Tested with 60,000 case IDs with 500 threads. Took almost three minutes to finish the scrape.
IP was blocked at 97,000 queries. Will edit when IP was unblocked.
17 hours has passed and is still blocked:
It was reported to us that your IP address or internet gateway has been locked out for a select period of time. This is due to an unusually high rate of use. In order to avoid this issue, please create a Customer account (single applicant) or a Representative account (representing many individuals).
Unblocked after 23 hrs.
They blocked my IP again. Why did I query on weekends... they are not going to update anything...
Works. The Python version is the first thing I come up with. But soon I am tired of comparing the results in command line from different log files. I decide to create one with GUI. For practice purpose, I used Visual C# .NET.
EAD-AutoQuery> python app.py YSC1890008628 , I-765 , Request for Initial Evidence Was Mailed YSC1890010628 , , Card Was Mailed To Me YSC1890012628 , I-130 , Case Was Received
Abandoned. Currently can scrape from USCIS website and dump desired data into the SQLite database.
I was working on this one until USCIS blocked my IP after about 2,000 queries. Apparently a (or, actually, a few dozens of) proxy server is needed.
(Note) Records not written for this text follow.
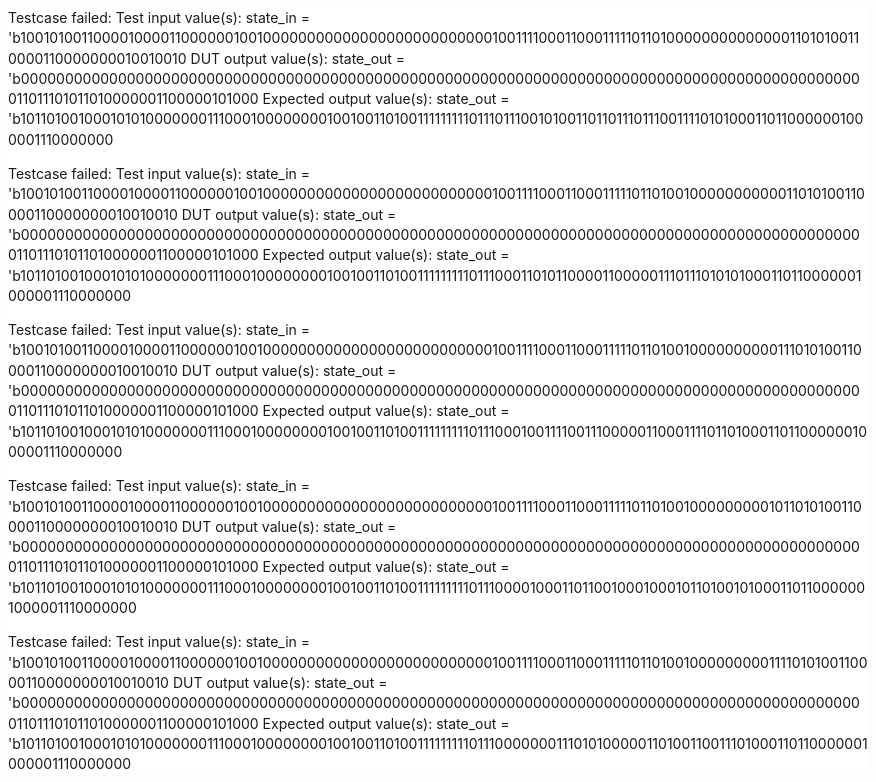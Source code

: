 Testcase failed:
Test input value(s):
state_in = 'b10010100110000100001100000010010000000000000000000000000010011110001100011111011010000000000000011010100110000110000000010010010
DUT output value(s):
state_out = 'b00000000000000000000000000000000000000000000000000000000000000000000000000000000000000000000000011011101011010000001100000101000
Expected output value(s):
state_out = 'b10110100100010101000000011100010000000010010011010011111111101110111001010011011011101110011110101000110110000001000001110000000

Testcase failed:
Test input value(s):
state_in = 'b10010100110000100001100000010010000000000000000000000000010011110001100011111011010010000000000011010100110000110000000010010010
DUT output value(s):
state_out = 'b00000000000000000000000000000000000000000000000000000000000000000000000000000000000000000000000011011101011010000001100000101000
Expected output value(s):
state_out = 'b10110100100010101000000011100010000000010010011010011111111101110001101011000011000001110111010101000110110000001000001110000000

Testcase failed:
Test input value(s):
state_in = 'b10010100110000100001100000010010000000000000000000000000010011110001100011111011010010000000000111010100110000110000000010010010
DUT output value(s):
state_out = 'b00000000000000000000000000000000000000000000000000000000000000000000000000000000000000000000000011011101011010000001100000101000
Expected output value(s):
state_out = 'b10110100100010101000000011100010000000010010011010011111111101110001001111001110000011000111101101000110110000001000001110000000

Testcase failed:
Test input value(s):
state_in = 'b10010100110000100001100000010010000000000000000000000000010011110001100011111011010010000000001011010100110000110000000010010010
DUT output value(s):
state_out = 'b00000000000000000000000000000000000000000000000000000000000000000000000000000000000000000000000011011101011010000001100000101000
Expected output value(s):
state_out = 'b10110100100010101000000011100010000000010010011010011111111101110000100011011001000100010110100101000110110000001000001110000000

Testcase failed:
Test input value(s):
state_in = 'b10010100110000100001100000010010000000000000000000000000010011110001100011111011010010000000001111010100110000110000000010010010
DUT output value(s):
state_out = 'b00000000000000000000000000000000000000000000000000000000000000000000000000000000000000000000000011011101011010000001100000101000
Expected output value(s):
state_out = 'b10110100100010101000000011100010000000010010011010011111111101110000000111010100000110100110011101000110110000001000001110000000
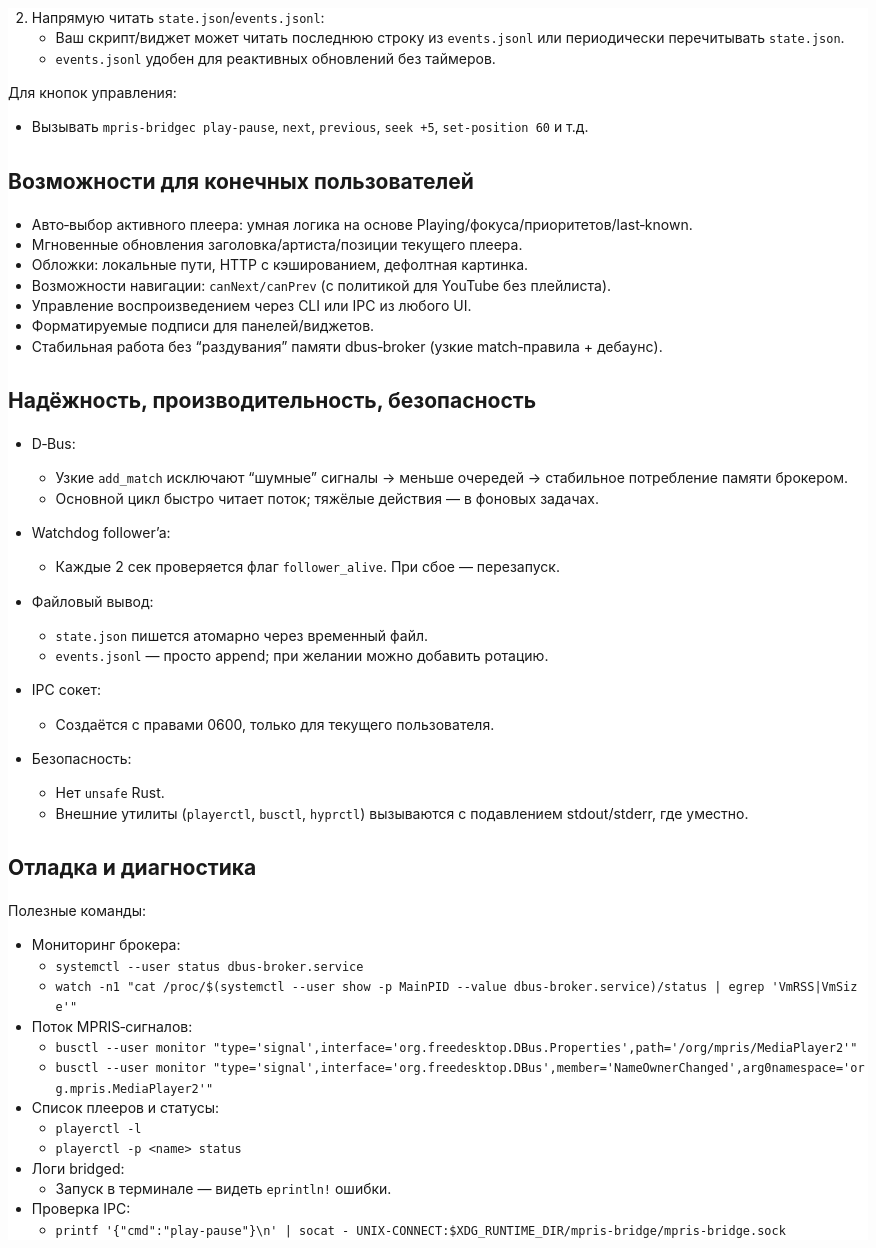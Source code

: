 2) Напрямую читать `state.json`/`events.jsonl`:
   - Ваш скрипт/виджет может читать последнюю строку из `events.jsonl` или периодически перечитывать `state.json`.
   - `events.jsonl` удобен для реактивных обновлений без таймеров.

Для кнопок управления:
- Вызывать `mpris-bridgec play-pause`, `next`, `previous`, `seek +5`, `set-position 60` и т.д.


## Возможности для конечных пользователей

- Авто‑выбор активного плеера: умная логика на основе Playing/фокуса/приоритетов/last‑known.
- Мгновенные обновления заголовка/артиста/позиции текущего плеера.
- Обложки: локальные пути, HTTP с кэшированием, дефолтная картинка.
- Возможности навигации: `canNext/canPrev` (с политикой для YouTube без плейлиста).
- Управление воспроизведением через CLI или IPC из любого UI.
- Форматируемые подписи для панелей/виджетов.
- Стабильная работа без “раздувания” памяти dbus‑broker (узкие match‑правила + дебаунс).


## Надёжность, производительность, безопасность

- D‑Bus:
  - Узкие `add_match` исключают “шумные” сигналы → меньше очередей → стабильное потребление памяти брокером.
  - Основной цикл быстро читает поток; тяжёлые действия — в фоновых задачах.

- Watchdog follower’a:
  - Каждые 2 сек проверяется флаг `follower_alive`. При сбое — перезапуск.

- Файловый вывод:
  - `state.json` пишется атомарно через временный файл.
  - `events.jsonl` — просто append; при желании можно добавить ротацию.

- IPC сокет:
  - Создаётся с правами 0600, только для текущего пользователя.

- Безопасность:
  - Нет `unsafe` Rust.
  - Внешние утилиты (`playerctl`, `busctl`, `hyprctl`) вызываются с подавлением stdout/stderr, где уместно.


## Отладка и диагностика

Полезные команды:
- Мониторинг брокера:
  - `systemctl --user status dbus-broker.service`
  - `watch -n1 "cat /proc/$(systemctl --user show -p MainPID --value dbus-broker.service)/status | egrep 'VmRSS|VmSize'"`
- Поток MPRIS‑сигналов:
  - `busctl --user monitor "type='signal',interface='org.freedesktop.DBus.Properties',path='/org/mpris/MediaPlayer2'"`
  - `busctl --user monitor "type='signal',interface='org.freedesktop.DBus',member='NameOwnerChanged',arg0namespace='org.mpris.MediaPlayer2'"`
- Список плееров и статусы:
  - `playerctl -l`
  - `playerctl -p <name> status`
- Логи bridged:
  - Запуск в терминале — видеть `eprintln!` ошибки.
- Проверка IPC:
  - `printf '{"cmd":"play-pause"}\n' | socat - UNIX-CONNECT:$XDG_RUNTIME_DIR/mpris-bridge/mpris-bridge.sock`
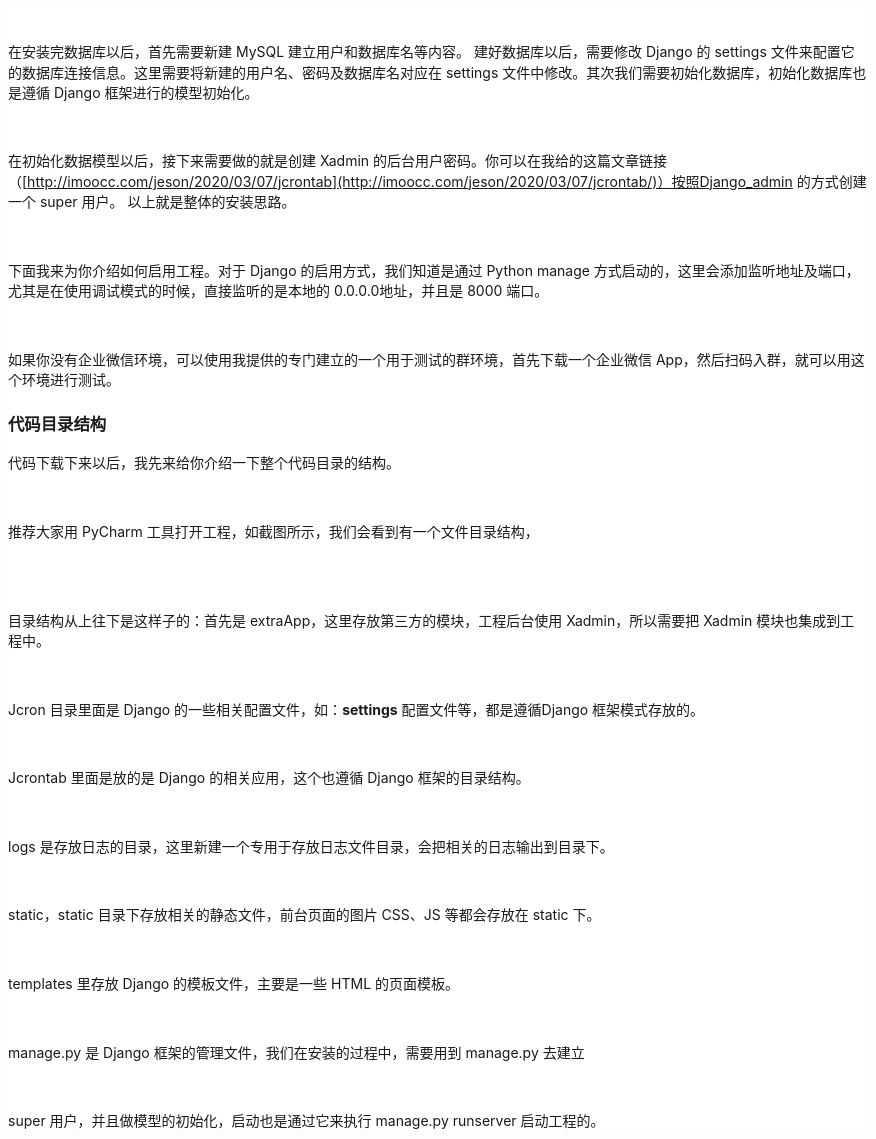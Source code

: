 <br />

在安装完数据库以后，首先需要新建 MySQL 建立用户和数据库名等内容。 建好数据库以后，需要修改 Django 的 settings 文件来配置它的数据库连接信息。这里需要将新建的用户名、密码及数据库名对应在 settings 文件中修改。其次我们需要初始化数据库，初始化数据库也是遵循 Django 框架进行的模型初始化。

<br />

在初始化数据模型以后，接下来需要做的就是创建 Xadmin 的后台用户密码。你可以在我给的这篇文章链接（[http://imoocc.com/jeson/2020/03/07/jcrontab](http://imoocc.com/jeson/2020/03/07/jcrontab/)）按照Django_admin 的方式创建一个 super 用户。 以上就是整体的安装思路。

<br />

下面我来为你介绍如何启用工程。对于 Django 的启用方式，我们知道是通过 Python manage 方式启动的，这里会添加监听地址及端口，尤其是在使用调试模式的时候，直接监听的是本地的 0.0.0.0地址，并且是 8000 端口。

<br />

如果你没有企业微信环境，可以使用我提供的专门建立的一个用于测试的群环境，首先下载一个企业微信 App，然后扫码入群，就可以用这个环境进行测试。

### 代码目录结构

代码下载下来以后，我先来给你介绍一下整个代码目录的结构。

<br />

推荐大家用 PyCharm 工具打开工程，如截图所示，我们会看到有一个文件目录结构，

<br />


<Image alt="" src="https://s0.lgstatic.com/i/image3/M01/71/C0/Cgq2xl5nIHuANsKGAAPpqjib5LM425.png"/> 


<br />

目录结构从上往下是这样子的：首先是 extraApp，这里存放第三方的模块，工程后台使用 Xadmin，所以需要把 Xadmin 模块也集成到工程中。

<br />

Jcron 目录里面是 Django 的一些相关配置文件，如：**settings** 配置文件等，都是遵循Django 框架模式存放的。

<br />

Jcrontab 里面是放的是 Django 的相关应用，这个也遵循 Django 框架的目录结构。

<br />

logs 是存放日志的目录，这里新建一个专用于存放日志文件目录，会把相关的日志输出到目录下。

<br />

static，static 目录下存放相关的静态文件，前台页面的图片 CSS、JS 等都会存放在 static 下。

<br />

templates 里存放 Django 的模板文件，主要是一些 HTML 的页面模板。

<br />

manage.py 是 Django 框架的管理文件，我们在安装的过程中，需要用到 manage.py 去建立

<br />

super 用户，并且做模型的初始化，启动也是通过它来执行 manage.py runserver 启动工程的。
I am not planning any budget for this small project. Thus, deploying the C# application on VPS is not an option. There are not many free route proxy server either, I do not trust those "free" proxies. So the only truly free solution seems to be those massive PHP hosting services available online. So I moved on to the PHP version.
And I then decided that I will create a web-based app instead of a desktop app.